Last week, I was in Ikea with my kids in the badatz kosher cafeteria there.
(Even though I’ve lived in Israel for more than 11 years’ now, I still find kosher Ikea wildly exciting.)
It was the last days of Summer, and the cafeteria was packed with all sorts of people and their kids. Ahead of me in the queue was a cute-looking frum woman with a long skirt, long sleeves and regal head covering, who had a handful of younger kids holding on to her by her skirt.
Every two minutes, this woman took her massive i-Phone out of her bag, and started obsessively checking the headlines on Arutz 7. She’d scroll down for a couple of minutes, go over and check her emails, put the phone back in her bag (usually because some kid was tugging at her pretty aggressively, to get her attention) – and then two minutes’ later, repeat the whole ritual again.
I stood behind her for 15 minutes, and I saw her do this at least six times.
There are many things to be said about why i-phones are bad – like how easy they make it to access all the smut and degradation on the internet, especially for men; or how they chain people to work and checking their emails all the time, even when they’re meant to be hiking in nature with their families and relaxing; or how they suck people into a self-absorbed, pretty immodest culture of taking selfies and checking their appearance every 10 seconds.
But today, I just want to focus on one aspect of why i-Phones are so bad, which this one, average frum woman in Ikea really encapsulates: i-Phones give us no time to really ‘be’ with ourselves. I-Phones are addictive, because surfing the internet is addictive, and it fills the ‘space’ and the time that we’d otherwise be left alone with our thoughts.
People are so miserable today, and so uncomfortable with themselves, and so uncomfortable about the notion of exploring what they really think and feel about their lives and their relationships, that escapism has become the Number 1 ‘self-soothing’ activity of our generation.

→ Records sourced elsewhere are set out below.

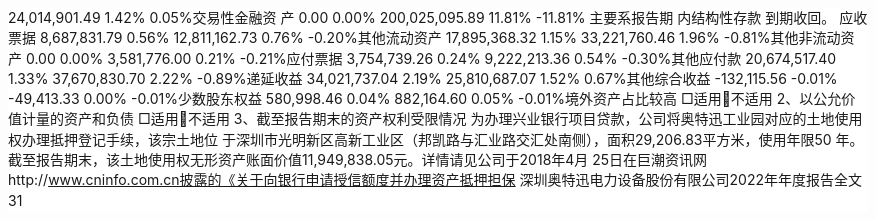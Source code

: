 24,014,901.49
1.42%
0.05%交易性金融资
产
0.00
0.00%
200,025,095.89
11.81%
-11.81%
主要系报告期
内结构性存款
到期收回。
应收票据
8,687,831.79
0.56%
12,811,162.73
0.76%
-0.20%其他流动资产
17,895,368.32
1.15%
33,221,760.46
1.96%
-0.81%其他非流动资
产
0.00
0.00%
3,581,776.00
0.21%
-0.21%应付票据
3,754,739.26
0.24%
9,222,213.36
0.54%
-0.30%其他应付款
20,674,517.40
1.33%
37,670,830.70
2.22%
-0.89%递延收益
34,021,737.04
2.19%
25,810,687.07
1.52%
0.67%其他综合收益
-132,115.56
-0.01%
-49,413.33
0.00%
-0.01%少数股东权益
580,998.46
0.04%
882,164.60
0.05%
-0.01%境外资产占比较高
□适用不适用
2、以公允价值计量的资产和负债
□适用不适用
3、截至报告期末的资产权利受限情况
为办理兴业银行项目贷款，公司将奥特迅工业园对应的土地使用权办理抵押登记手续，该宗土地位
于深圳市光明新区高新工业区（邦凯路与汇业路交汇处南侧），面积29,206.83平方米，使用年限50
年。截至报告期末，该土地使用权无形资产账面价值11,949,838.05元。详情请见公司于2018年4月
25日在巨潮资讯网http://www.cninfo.com.cn披露的《关于向银行申请授信额度并办理资产抵押担保
深圳奥特迅电力设备股份有限公司2022年年度报告全文
31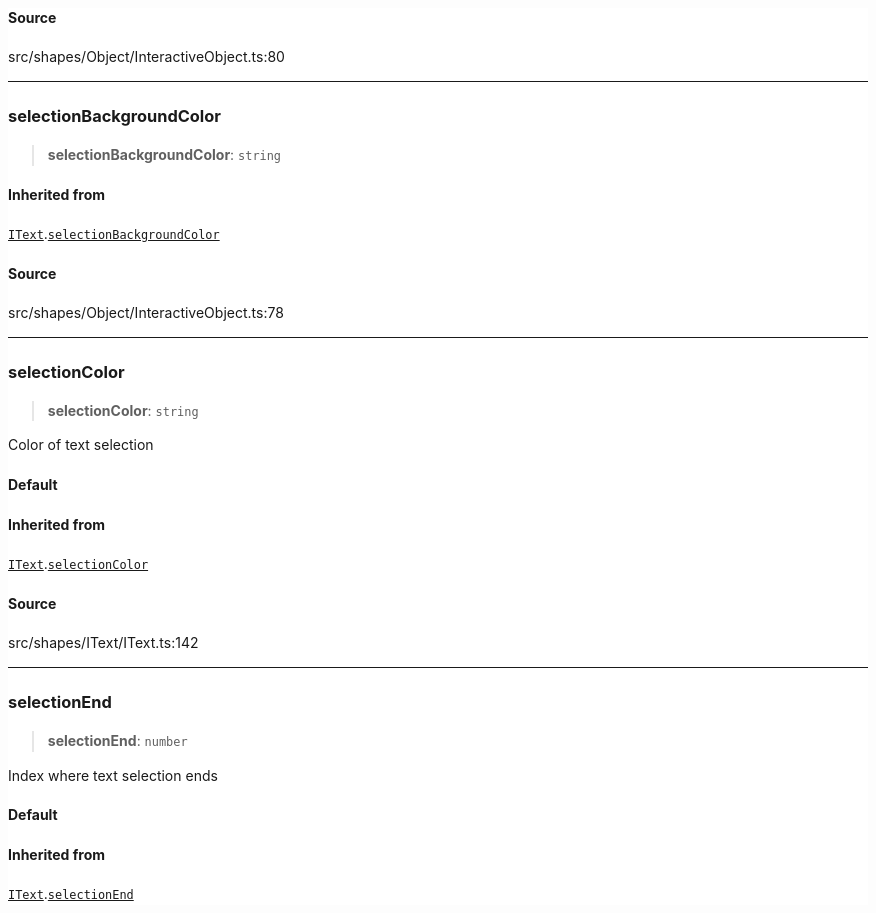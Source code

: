 #### Source

src/shapes/Object/InteractiveObject.ts:80

***

### selectionBackgroundColor

> **selectionBackgroundColor**: `string`

#### Inherited from

[`IText`](IText.md).[`selectionBackgroundColor`](IText.md#selectionbackgroundcolor)

#### Source

src/shapes/Object/InteractiveObject.ts:78

***

### selectionColor

> **selectionColor**: `string`

Color of text selection

#### Default

```ts

```

#### Inherited from

[`IText`](IText.md).[`selectionColor`](IText.md#selectioncolor)

#### Source

src/shapes/IText/IText.ts:142

***

### selectionEnd

> **selectionEnd**: `number`

Index where text selection ends

#### Default

```ts

```

#### Inherited from

[`IText`](IText.md).[`selectionEnd`](IText.md#selectionend)
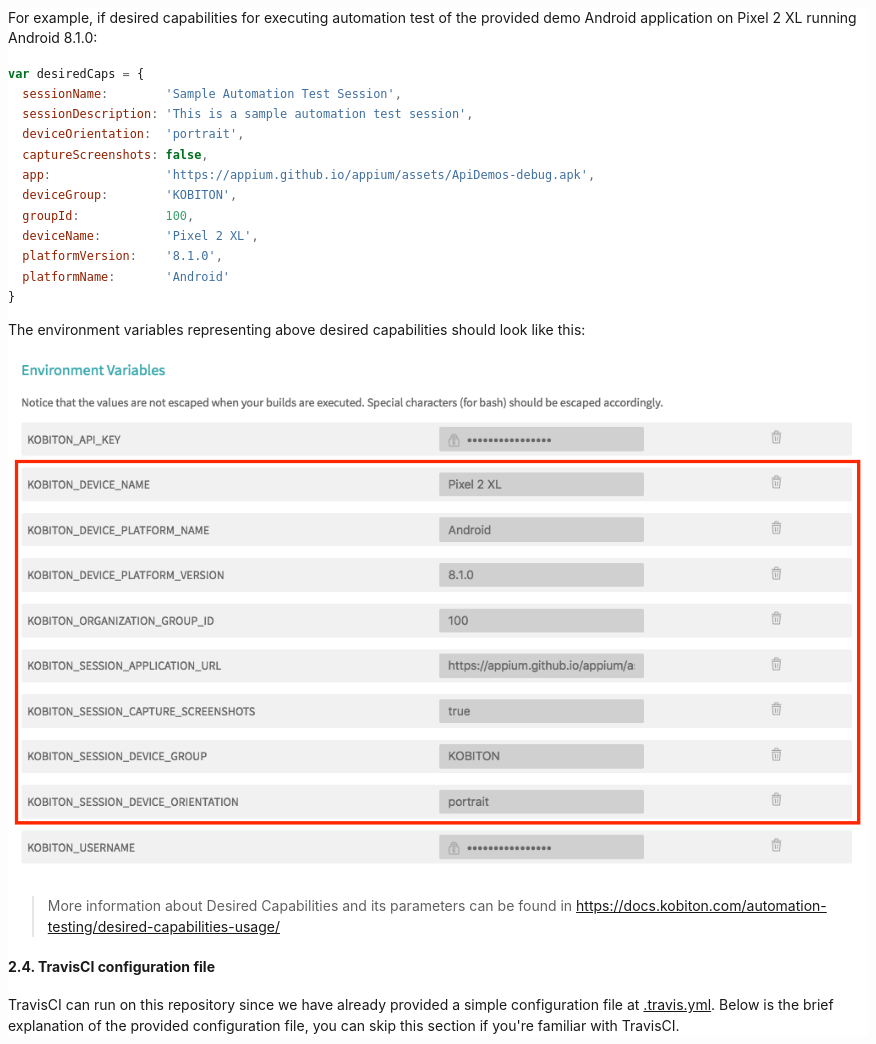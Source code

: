 For example, if desired capabilities for executing automation test of the provided demo Android application on Pixel 2 XL running Android 8.1.0:

```javascript
var desiredCaps = { 
  sessionName:        'Sample Automation Test Session',
  sessionDescription: 'This is a sample automation test session', 
  deviceOrientation:  'portrait',
  captureScreenshots: false, 
  app:                'https://appium.github.io/appium/assets/ApiDemos-debug.apk',
  deviceGroup:        'KOBITON', 
  groupId:            100,
  deviceName:         'Pixel 2 XL',
  platformVersion:    '8.1.0',
  platformName:       'Android' 
}
```

The environment variables representing above desired capabilities should look like this:

![Desired Caps To ENV Example](./assets/desired-caps-travisci-env.png)

> More information about Desired Capabilities and its parameters can be found in https://docs.kobiton.com/automation-testing/desired-capabilities-usage/

#### 2.4. TravisCI configuration file
TravisCI can run on this repository since we have already provided a simple configuration file at [.travis.yml](/.travis.yml). Below is the brief explanation of the provided configuration file, you can skip this section if you're familiar with TravisCI.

The equation goes something like this:
Time to think = an opportunity to recognize what’s not going so well in my life, or what is maybe not so healthy or helpful = an impetus to change or improve = a push to actually do something different = SCARY AND DANGEROUS!!! = stay away from thinking at all costs.
i-Phone = escape into news, facebook and fantasy = no time to think = can keep busy at all costs = COMFORT ZONE = go back to sleep, everything’s fine (and don’t forget to take your anti-anxiety medication…)
i-Phones cut us off from thinking and being, and as a result, they distance us from our own souls.
They waste our time on addictive behaviors like obsessively checking emails, Facebook or Arutz 7. They suck us into a fake, plastic, superficial world that’s full of spiritually-dead, emotionally-ill people who spend so much time online because they also can’t just ‘be’. They prevent us from really interacting with the people standing right in front of our faces, because we’re too busy scrolling through old email conversations and sharing new stuff we just found out about.
And that’s if we’re ‘only’ using them for ostensibly kosher reasons.
If the sites we happen to visit are morally corrupting in anyway (which is like, er, 99.9% of the internet…) then the spiritual problems connected with i-Phones only continue to grow.
Do you really want to be immersed in a world where God is absent, people descended by chance from monkeys and where anything goes, morally and socially? And if by chance you really want that for yourself, is that what you really want for your children?
No-one needs an i-Phone.
(I know there are supposedly haredi ‘rabbis’ who are carrying around their i-Phones and claiming they need them to serve the community, but it’s all just fluff and excuses put around by people who forget that God is running the world, and that emails don’t have to be answered within 20 seconds of being received. Can you imagine Rav Ovadia using an i-phone? Or Rav Kanievsky? I rest my case.)
We don’t need to carry-on buying into a culture that has made ‘escapism’ and ‘keeping busy’ it’s bywords, because it’s dead from the soul-down and is trying to run away from all the human misery it’s created with its God-less, heretical and materialistic approach to life.
Take a moment and imagine how different that woman’s trip to Ikea could have been without her i-Phone.
Maybe, she’d have started a conversation up with one of her kids, and learnt something very helpful. Maybe, she’d have given another kid a hug, or a back tickle, to alleviate the boredom of waiting in line. Maybe, she’d have noticed that she has nothing to say to her family, and that would have made her wonder why that was the case, and what needed to change to get her back in touch with herself and with them, more?
Instead, she checked her emails and Arutz 7 six times, until it was her turn to order the schnitzels and fries.
Life is so, so precious. Every moment can be used to reach out to others, reach up to God, or to reach inwards, to our own souls.